*Supplied records:*
+++
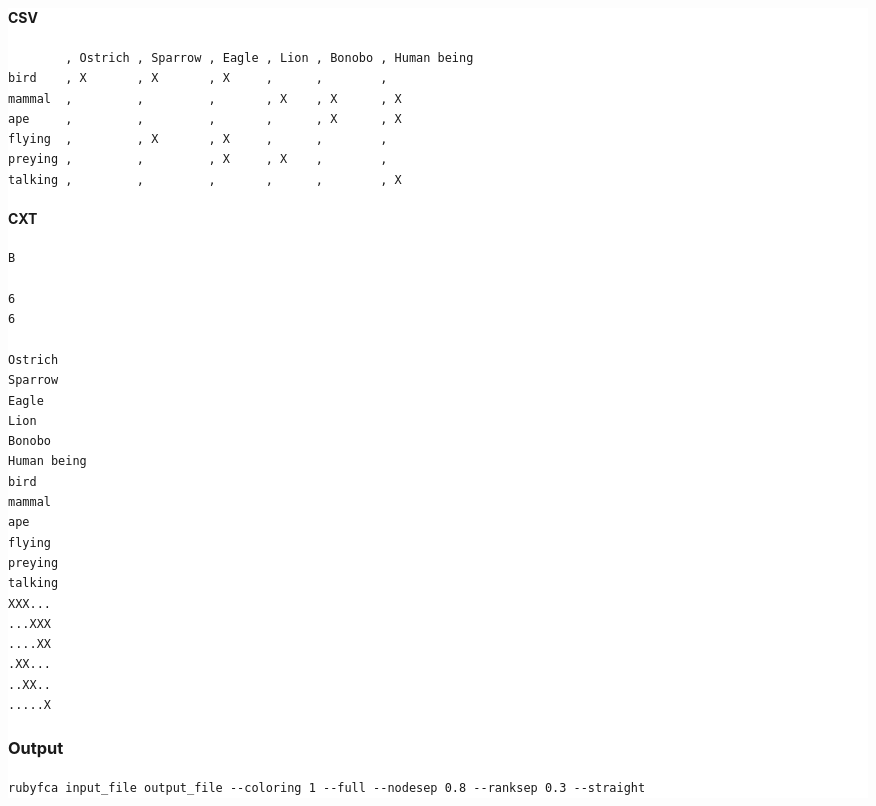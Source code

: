 #### CSV

```
        , Ostrich , Sparrow , Eagle , Lion , Bonobo , Human being
bird    , X       , X       , X     ,      ,        ,  
mammal  ,         ,         ,       , X    , X      , X
ape     ,         ,         ,       ,      , X      , X
flying  ,         , X       , X     ,      ,        ,  
preying ,         ,         , X     , X    ,        ,  
talking ,         ,         ,       ,      ,        , X
```

#### CXT

```
B

6
6

Ostrich
Sparrow
Eagle
Lion
Bonobo
Human being
bird
mammal
ape
flying
preying
talking
XXX...
...XXX
....XX
.XX...
..XX..
.....X
```

### Output

`rubyfca input_file output_file --coloring 1 --full --nodesep 0.8 --ranksep 0.3 --straight`
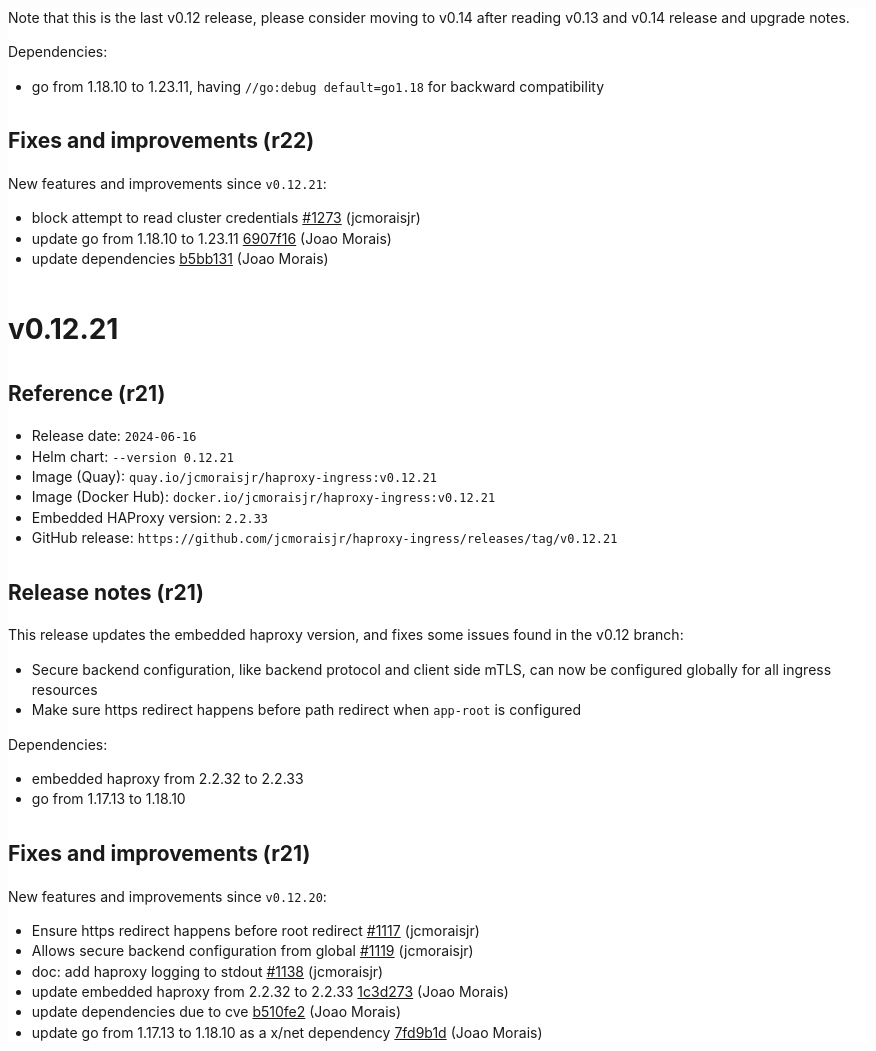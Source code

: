 Note that this is the last v0.12 release, please consider moving to v0.14 after reading v0.13 and v0.14 release and upgrade notes.

Dependencies:

- go from 1.18.10 to 1.23.11, having `//go:debug default=go1.18` for backward compatibility

## Fixes and improvements (r22)

New features and improvements since `v0.12.21`:

* block attempt to read cluster credentials [#1273](https://github.com/jcmoraisjr/haproxy-ingress/pull/1273) (jcmoraisjr)
* update go from 1.18.10 to 1.23.11 [6907f16](https://github.com/jcmoraisjr/haproxy-ingress/commit/6907f16d4bce9174307c50a8d1f001a9e3022fcb) (Joao Morais)
* update dependencies [b5bb131](https://github.com/jcmoraisjr/haproxy-ingress/commit/b5bb131304f91ff8a5d7398c8fd09c8ef1214df6) (Joao Morais)

# v0.12.21

## Reference (r21)

* Release date: `2024-06-16`
* Helm chart: `--version 0.12.21`
* Image (Quay): `quay.io/jcmoraisjr/haproxy-ingress:v0.12.21`
* Image (Docker Hub): `docker.io/jcmoraisjr/haproxy-ingress:v0.12.21`
* Embedded HAProxy version: `2.2.33`
* GitHub release: `https://github.com/jcmoraisjr/haproxy-ingress/releases/tag/v0.12.21`

## Release notes (r21)

This release updates the embedded haproxy version, and fixes some issues found in the v0.12 branch:

- Secure backend configuration, like backend protocol and client side mTLS, can now be configured globally for all ingress resources
- Make sure https redirect happens before path redirect when `app-root` is configured

Dependencies:

- embedded haproxy from 2.2.32 to 2.2.33
- go from 1.17.13 to 1.18.10

## Fixes and improvements (r21)

New features and improvements since `v0.12.20`:

* Ensure https redirect happens before root redirect [#1117](https://github.com/jcmoraisjr/haproxy-ingress/pull/1117) (jcmoraisjr)
* Allows secure backend configuration from global [#1119](https://github.com/jcmoraisjr/haproxy-ingress/pull/1119) (jcmoraisjr)
* doc: add haproxy logging to stdout [#1138](https://github.com/jcmoraisjr/haproxy-ingress/pull/1138) (jcmoraisjr)
* update embedded haproxy from 2.2.32 to 2.2.33 [1c3d273](https://github.com/jcmoraisjr/haproxy-ingress/commit/1c3d2734a613221f84425805fa70844d5abd9887) (Joao Morais)
* update dependencies due to cve [b510fe2](https://github.com/jcmoraisjr/haproxy-ingress/commit/b510fe29c569f1e37bfaf0c893af542d2086377e) (Joao Morais)
* update go from 1.17.13 to 1.18.10 as a x/net dependency [7fd9b1d](https://github.com/jcmoraisjr/haproxy-ingress/commit/7fd9b1db7d0cb3d4002e7fe3e07c34ca0113b064) (Joao Morais)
+++
*Try it:* Return only the part of the records above that opens with the line containing "Allows secure backend" and closes with the line containing "doc: add haproxy", ends included.

*Exercise response:*
* Allows secure backend configuration from global [#1119](https://github.com/jcmoraisjr/haproxy-ingress/pull/1119) (jcmoraisjr)
* doc: add haproxy logging to stdout [#1138](https://github.com/jcmoraisjr/haproxy-ingress/pull/1138) (jcmoraisjr)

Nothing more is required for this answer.